> _ABOUT THIS TASK_: Using the entries below, write out the line with "[':banana:', ':dolphin:', ':hospital:'] |", the line with "type_name | Part |", and every line in between, exactly as each is written.

=== EXERCISE DATA ===

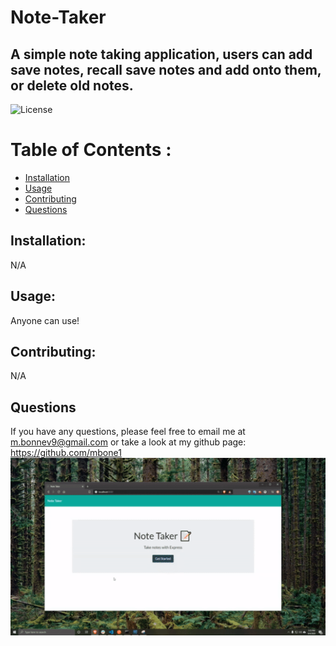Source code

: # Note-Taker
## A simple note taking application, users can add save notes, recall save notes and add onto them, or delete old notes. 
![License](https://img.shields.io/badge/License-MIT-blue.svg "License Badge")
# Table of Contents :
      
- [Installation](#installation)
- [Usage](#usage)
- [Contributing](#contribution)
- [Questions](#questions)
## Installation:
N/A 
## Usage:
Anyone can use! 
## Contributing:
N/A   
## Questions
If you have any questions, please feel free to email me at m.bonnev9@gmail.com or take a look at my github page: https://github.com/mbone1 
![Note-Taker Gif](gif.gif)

===
=== EXERCISE DATA ===

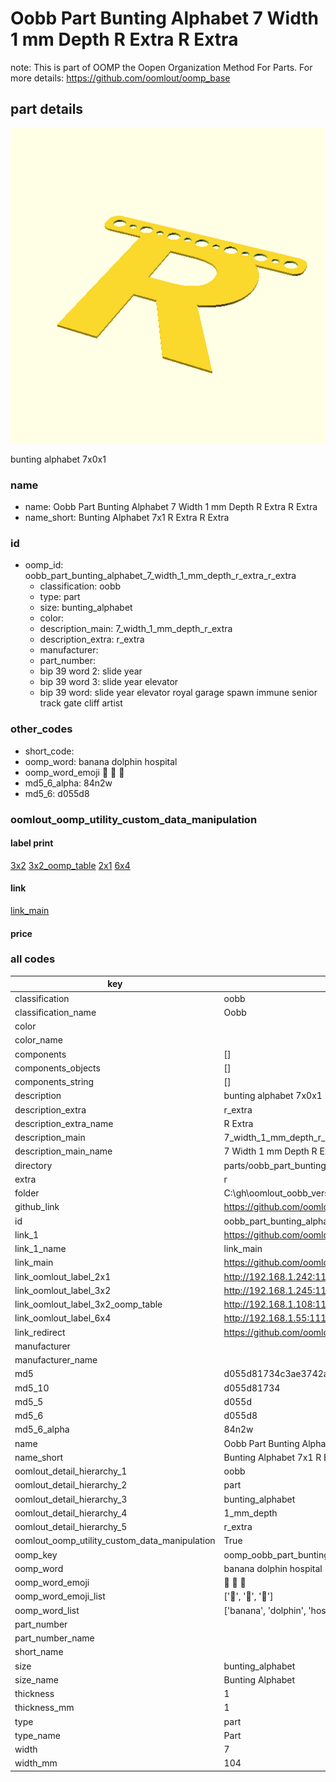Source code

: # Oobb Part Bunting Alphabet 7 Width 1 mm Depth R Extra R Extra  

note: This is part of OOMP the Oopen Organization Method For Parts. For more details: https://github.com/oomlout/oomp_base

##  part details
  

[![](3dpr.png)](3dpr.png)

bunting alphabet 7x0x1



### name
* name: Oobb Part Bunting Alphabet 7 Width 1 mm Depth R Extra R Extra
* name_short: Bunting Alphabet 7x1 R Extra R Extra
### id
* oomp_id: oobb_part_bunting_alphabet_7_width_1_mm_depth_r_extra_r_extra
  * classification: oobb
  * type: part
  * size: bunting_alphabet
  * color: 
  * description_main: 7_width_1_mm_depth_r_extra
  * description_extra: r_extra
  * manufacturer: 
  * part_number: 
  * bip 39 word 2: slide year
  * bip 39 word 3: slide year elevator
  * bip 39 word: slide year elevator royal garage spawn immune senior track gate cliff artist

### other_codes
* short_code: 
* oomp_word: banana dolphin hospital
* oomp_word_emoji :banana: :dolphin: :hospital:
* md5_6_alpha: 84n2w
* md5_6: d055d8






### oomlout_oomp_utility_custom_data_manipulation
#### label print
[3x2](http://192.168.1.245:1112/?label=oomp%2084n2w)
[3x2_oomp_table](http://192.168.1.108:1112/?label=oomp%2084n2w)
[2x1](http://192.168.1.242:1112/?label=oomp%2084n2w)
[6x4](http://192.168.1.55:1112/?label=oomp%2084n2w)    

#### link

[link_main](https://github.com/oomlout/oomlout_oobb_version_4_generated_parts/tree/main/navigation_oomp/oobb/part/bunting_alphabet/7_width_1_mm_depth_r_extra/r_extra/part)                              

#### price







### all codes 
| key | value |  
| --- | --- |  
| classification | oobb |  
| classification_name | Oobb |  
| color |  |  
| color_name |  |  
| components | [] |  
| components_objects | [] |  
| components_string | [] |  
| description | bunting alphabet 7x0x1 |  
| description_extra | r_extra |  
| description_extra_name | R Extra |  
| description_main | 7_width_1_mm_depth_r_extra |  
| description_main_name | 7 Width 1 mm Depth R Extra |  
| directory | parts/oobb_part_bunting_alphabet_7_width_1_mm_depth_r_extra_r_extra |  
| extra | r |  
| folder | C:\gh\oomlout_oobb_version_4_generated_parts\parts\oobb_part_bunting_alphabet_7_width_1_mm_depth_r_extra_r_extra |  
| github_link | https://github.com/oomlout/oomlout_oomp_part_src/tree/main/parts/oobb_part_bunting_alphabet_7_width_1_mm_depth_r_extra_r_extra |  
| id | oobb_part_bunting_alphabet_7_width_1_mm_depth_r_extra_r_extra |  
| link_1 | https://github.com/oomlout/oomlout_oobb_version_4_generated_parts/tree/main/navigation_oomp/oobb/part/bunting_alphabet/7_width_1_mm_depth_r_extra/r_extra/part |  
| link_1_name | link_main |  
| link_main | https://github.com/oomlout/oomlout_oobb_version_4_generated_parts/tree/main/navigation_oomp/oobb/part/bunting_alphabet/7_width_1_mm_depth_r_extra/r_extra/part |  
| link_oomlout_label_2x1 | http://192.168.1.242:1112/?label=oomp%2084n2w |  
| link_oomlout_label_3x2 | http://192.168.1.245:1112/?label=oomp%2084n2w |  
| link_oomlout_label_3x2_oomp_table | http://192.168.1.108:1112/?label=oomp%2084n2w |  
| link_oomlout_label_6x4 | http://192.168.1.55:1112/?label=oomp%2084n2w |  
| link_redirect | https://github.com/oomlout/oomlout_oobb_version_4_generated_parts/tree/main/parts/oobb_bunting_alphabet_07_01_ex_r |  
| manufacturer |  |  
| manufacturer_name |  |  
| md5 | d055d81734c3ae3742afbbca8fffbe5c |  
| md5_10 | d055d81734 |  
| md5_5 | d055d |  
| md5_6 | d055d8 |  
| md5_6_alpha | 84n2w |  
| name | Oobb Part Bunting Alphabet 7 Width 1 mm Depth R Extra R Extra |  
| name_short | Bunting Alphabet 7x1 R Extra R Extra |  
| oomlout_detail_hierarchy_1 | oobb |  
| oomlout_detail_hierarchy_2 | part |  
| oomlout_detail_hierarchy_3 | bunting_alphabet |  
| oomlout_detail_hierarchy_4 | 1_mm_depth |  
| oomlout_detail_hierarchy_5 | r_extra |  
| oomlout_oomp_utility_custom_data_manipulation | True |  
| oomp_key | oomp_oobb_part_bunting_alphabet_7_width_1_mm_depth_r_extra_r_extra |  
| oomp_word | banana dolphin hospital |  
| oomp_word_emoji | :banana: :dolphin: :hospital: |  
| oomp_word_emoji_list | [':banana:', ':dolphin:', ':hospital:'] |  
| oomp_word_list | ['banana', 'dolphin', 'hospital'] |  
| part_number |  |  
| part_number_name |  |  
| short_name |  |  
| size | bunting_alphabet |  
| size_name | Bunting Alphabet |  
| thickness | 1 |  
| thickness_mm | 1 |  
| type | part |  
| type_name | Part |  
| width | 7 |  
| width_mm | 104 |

===

> _REPLY_:
| oomp_word_emoji_list | [':banana:', ':dolphin:', ':hospital:'] |  
| oomp_word_list | ['banana', 'dolphin', 'hospital'] |  
| part_number |  |  
| part_number_name |  |  
| short_name |  |  
| size | bunting_alphabet |  
| size_name | Bunting Alphabet |  
| thickness | 1 |  
| thickness_mm | 1 |  
| type | part |  
| type_name | Part |  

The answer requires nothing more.